While Drag Race has done so much for queer visibility, I think that local drag scenes abound with queer interventions that deserve our attention too. Bushwig in Brooklyn showcases all genders and styles of drag performance in their yearly festival; Dragula, created by the Boulet Brothers in Los Angeles, is a horror drag competition; Switch n’ Play in New York places focus on queer women, nonbinary, and trans performers; and more. Local shows often partner with community organizations to raise money for queer and trans people in need, and to support legal battles for equality.
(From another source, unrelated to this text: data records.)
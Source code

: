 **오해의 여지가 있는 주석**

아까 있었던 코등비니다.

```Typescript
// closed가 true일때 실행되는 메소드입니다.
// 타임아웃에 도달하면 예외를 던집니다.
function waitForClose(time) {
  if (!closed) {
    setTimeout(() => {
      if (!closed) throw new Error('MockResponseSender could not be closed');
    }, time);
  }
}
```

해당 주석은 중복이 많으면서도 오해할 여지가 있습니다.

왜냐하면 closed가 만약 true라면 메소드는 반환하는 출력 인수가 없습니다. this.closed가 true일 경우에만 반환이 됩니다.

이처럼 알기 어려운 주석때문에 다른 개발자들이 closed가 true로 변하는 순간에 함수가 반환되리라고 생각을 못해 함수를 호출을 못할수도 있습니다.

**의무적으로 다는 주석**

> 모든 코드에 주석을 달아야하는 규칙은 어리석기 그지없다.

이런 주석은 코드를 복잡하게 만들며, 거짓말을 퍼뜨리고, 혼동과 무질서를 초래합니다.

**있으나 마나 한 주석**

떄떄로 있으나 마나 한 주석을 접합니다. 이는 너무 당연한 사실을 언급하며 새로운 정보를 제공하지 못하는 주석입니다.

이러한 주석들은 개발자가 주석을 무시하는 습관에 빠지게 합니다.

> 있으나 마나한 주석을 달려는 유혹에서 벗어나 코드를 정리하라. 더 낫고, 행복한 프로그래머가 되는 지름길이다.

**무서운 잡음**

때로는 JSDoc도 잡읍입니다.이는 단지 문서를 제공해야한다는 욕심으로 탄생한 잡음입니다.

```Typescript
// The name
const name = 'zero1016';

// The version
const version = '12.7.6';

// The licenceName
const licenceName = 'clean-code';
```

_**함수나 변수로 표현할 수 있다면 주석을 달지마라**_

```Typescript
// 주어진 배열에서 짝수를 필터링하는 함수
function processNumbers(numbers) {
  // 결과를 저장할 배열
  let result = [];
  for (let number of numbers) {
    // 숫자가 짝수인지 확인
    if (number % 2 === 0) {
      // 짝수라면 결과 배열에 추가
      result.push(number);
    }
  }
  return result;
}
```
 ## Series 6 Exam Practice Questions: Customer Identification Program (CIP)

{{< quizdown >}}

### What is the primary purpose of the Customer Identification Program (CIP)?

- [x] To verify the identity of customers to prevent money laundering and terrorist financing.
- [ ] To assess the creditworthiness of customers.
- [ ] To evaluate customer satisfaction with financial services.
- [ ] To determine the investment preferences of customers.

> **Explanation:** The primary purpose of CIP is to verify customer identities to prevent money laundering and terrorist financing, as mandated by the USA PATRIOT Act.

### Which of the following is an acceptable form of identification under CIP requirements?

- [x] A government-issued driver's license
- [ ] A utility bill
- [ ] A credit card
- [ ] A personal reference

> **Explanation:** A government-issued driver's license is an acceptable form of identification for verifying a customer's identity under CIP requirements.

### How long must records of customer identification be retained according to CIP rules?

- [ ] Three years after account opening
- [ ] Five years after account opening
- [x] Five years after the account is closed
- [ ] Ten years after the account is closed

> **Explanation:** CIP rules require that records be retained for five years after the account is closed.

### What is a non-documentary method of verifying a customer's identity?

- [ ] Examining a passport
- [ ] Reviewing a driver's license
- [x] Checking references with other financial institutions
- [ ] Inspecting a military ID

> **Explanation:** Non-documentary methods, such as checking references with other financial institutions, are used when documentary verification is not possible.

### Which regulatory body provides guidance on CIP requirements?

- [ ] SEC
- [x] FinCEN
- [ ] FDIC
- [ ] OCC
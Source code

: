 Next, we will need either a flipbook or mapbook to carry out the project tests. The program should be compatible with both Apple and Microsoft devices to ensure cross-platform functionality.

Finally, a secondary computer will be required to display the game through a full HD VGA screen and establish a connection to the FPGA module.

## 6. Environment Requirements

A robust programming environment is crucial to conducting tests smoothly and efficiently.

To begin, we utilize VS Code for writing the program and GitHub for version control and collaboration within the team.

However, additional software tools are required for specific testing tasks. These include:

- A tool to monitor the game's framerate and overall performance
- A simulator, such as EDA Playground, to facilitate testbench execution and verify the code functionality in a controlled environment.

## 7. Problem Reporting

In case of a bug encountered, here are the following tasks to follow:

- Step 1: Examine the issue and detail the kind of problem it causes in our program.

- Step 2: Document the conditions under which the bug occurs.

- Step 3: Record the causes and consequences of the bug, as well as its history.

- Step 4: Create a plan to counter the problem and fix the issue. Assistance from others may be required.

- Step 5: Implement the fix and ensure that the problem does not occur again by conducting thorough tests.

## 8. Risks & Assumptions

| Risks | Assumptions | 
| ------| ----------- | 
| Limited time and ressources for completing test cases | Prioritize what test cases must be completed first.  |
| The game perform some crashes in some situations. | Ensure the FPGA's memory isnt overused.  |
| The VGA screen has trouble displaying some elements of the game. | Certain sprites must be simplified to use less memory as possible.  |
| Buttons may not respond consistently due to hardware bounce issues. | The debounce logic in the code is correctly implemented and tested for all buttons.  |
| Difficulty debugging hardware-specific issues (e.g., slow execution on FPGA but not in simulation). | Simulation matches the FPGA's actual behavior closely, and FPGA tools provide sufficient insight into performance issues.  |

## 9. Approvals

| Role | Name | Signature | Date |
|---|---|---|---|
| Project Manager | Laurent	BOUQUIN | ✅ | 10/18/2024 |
Time and time again it is the local scenes that have uplifted our culture and expanded global knowledge of queer history beyond the Western canon. The drag artists of Beirut, Lebanon, introduced me to local icons like Bassem Feghali, who appeared in drag on TV with musical impersonations and comedy for decades. South African queen Belinda Qaqamba Ka-Fassie introduced many to Xhosa drag for the first time. I admire any show or performer who tries to push up against the boundaries of what the “mainstreams” are willing to show, and force us all to reevaluate what our culture includes. That, to me, is the mission of drag!

As alternative styles of drag have grown more popular in local scenes, of course, network shows have tried to adapt and repackage those ideas for mass audiences. No one wants to seem behind the times. But in many ways, the best, most-innovative drag will always be a little obscure, outside of the center, just on the verge of being in fashion.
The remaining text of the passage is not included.